L'an dernier, à pareille époque, on discute le budget ; certains disent : on repousse le budget, il n'est pas le nôtre ; je m’y oppose, je préfère que l’on propose un contre-budget pour reprendre ce qui est bon dans le projet du gouvernement et ce que nous voulons y ajouter, ce qui transcrira, bien sûr, les intentions qui sont les nôtres en matière de réduction d’impôts et en matière de réductions des prélèvements obligatoires. Deuxième idée : j'ai présenté, en juin dernier, une proposition de loi signée par plusieurs responsables sénateurs qui consiste à abaisser les charges sur les bas salaires. Cela a été voté à une large majorité. Aujourd’hui, j'entends avec satisfaction le président de l'Assemblée nationale, M. Fabius dire : c'est une bonne direction, il faut l’emprunter ; je vois le rapport de M. Malinvaud dire : voilà ce qu'il faut faire pour soutenir l’emploi. Donc, oui, laboratoire d'idées et force de proposition. »
O. Mazerolle
Tout de même, vous allez avoir à faire à L. Jospin qui veut réformer le mode de scrutin des sénateurs.
Christian Poncelet
- « Oui, c'est ce qu'il a dit. A ce propos… »
O. Mazerolle
Vous allez faire de la résistance ?
Christian Poncelet
- « Vous savez moi, j'ai vécu cela et cela est un mot auquel je suis très attaché. Cela n'a rien de comparable avec la résistance qui a pu exister autrefois. Non, nous allons avoir des entretiens, on va certainement négocier, je ne sais pas très bien ce qu’il va proposer. Ce que je regrette c'est un peu ce propos hasardeux lorsqu'il a parlé d'une anomalie de la démocratie. Je me suis rappelé à ce moment-là que quelqu'un d’autre - auquel il a du penser aussi - c’était F. Mitterrand, Président de la République, qui avant d'être Président avait eu à défendre le Sénat à une certaine époque, et il avait considéré que le Sénat était une institution indispensable à l'équilibre des pouvoirs.
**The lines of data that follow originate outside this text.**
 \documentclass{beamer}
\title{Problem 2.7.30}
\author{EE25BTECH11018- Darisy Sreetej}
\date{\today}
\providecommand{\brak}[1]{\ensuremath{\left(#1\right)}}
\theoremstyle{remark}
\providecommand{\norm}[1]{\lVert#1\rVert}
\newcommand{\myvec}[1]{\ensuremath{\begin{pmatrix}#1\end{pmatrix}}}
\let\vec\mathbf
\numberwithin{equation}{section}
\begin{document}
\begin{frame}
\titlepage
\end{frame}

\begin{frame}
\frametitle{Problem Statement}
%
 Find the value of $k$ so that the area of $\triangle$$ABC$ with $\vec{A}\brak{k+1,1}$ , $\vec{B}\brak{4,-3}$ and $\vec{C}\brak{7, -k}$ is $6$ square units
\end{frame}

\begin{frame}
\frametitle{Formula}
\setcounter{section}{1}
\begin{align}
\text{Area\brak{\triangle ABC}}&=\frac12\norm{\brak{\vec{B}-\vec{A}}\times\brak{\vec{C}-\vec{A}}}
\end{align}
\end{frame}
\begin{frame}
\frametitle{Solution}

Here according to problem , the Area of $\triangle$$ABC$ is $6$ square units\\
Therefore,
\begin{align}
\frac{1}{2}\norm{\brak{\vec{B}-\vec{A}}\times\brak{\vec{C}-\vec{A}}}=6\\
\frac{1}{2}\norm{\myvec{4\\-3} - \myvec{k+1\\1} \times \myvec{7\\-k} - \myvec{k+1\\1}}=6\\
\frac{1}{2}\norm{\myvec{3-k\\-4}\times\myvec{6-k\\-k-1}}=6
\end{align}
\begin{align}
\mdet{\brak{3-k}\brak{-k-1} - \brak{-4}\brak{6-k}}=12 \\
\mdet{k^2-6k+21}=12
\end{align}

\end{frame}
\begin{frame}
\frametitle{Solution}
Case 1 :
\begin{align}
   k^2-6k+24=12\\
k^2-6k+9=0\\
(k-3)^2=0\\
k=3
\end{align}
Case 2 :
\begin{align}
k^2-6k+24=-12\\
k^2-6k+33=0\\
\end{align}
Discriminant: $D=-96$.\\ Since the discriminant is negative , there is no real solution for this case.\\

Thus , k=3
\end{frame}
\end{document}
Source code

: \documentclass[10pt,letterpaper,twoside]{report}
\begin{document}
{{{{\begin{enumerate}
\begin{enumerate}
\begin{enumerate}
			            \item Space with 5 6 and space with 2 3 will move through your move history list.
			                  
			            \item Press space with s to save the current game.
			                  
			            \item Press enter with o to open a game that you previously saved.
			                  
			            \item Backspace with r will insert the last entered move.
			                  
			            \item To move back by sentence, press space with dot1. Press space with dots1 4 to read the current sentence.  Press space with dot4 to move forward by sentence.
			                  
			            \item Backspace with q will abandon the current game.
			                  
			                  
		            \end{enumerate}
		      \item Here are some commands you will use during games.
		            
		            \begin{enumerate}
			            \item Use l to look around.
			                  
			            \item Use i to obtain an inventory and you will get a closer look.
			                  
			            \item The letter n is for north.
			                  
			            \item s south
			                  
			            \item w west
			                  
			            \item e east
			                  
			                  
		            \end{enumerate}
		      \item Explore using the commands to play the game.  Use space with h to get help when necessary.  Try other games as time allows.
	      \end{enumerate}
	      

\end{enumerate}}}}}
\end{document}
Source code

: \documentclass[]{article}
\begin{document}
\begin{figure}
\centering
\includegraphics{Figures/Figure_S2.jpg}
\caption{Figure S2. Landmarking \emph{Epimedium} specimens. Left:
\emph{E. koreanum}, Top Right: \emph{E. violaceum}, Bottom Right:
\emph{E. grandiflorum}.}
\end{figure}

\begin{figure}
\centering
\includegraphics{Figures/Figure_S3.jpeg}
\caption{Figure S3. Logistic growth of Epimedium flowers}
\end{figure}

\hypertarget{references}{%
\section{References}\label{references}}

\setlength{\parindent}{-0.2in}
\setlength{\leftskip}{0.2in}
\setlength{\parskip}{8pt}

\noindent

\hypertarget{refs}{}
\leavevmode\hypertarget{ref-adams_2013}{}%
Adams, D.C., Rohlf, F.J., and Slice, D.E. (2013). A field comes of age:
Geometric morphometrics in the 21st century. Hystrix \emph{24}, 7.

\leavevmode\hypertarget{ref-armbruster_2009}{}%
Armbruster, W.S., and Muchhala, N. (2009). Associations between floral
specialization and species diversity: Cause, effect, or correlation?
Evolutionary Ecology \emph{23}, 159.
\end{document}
Voilà au moins une bonne référence pour maintenir le Sénat, maintenir sa pérennité et permettre le développement de ses activités. »
Europe 1 - 2 octobre 1998
J.-P. Elkabbach
Vous avez gagné un peu comme une prise d’assaut ?
Christian Poncelet - « Ce n’était pas une opération de caractère militaire ! Vous employez une expression un peu dure. Je me suis présenté à la présidence du Sénat car rien n’interdit à un sénateur d’être candidat à cette responsabilité. »
J.-P. Elkabbach
D’un bout à l’autre de la compétition, vous l’avez voulu d’abord seul et vous y avez cru d’abord seul.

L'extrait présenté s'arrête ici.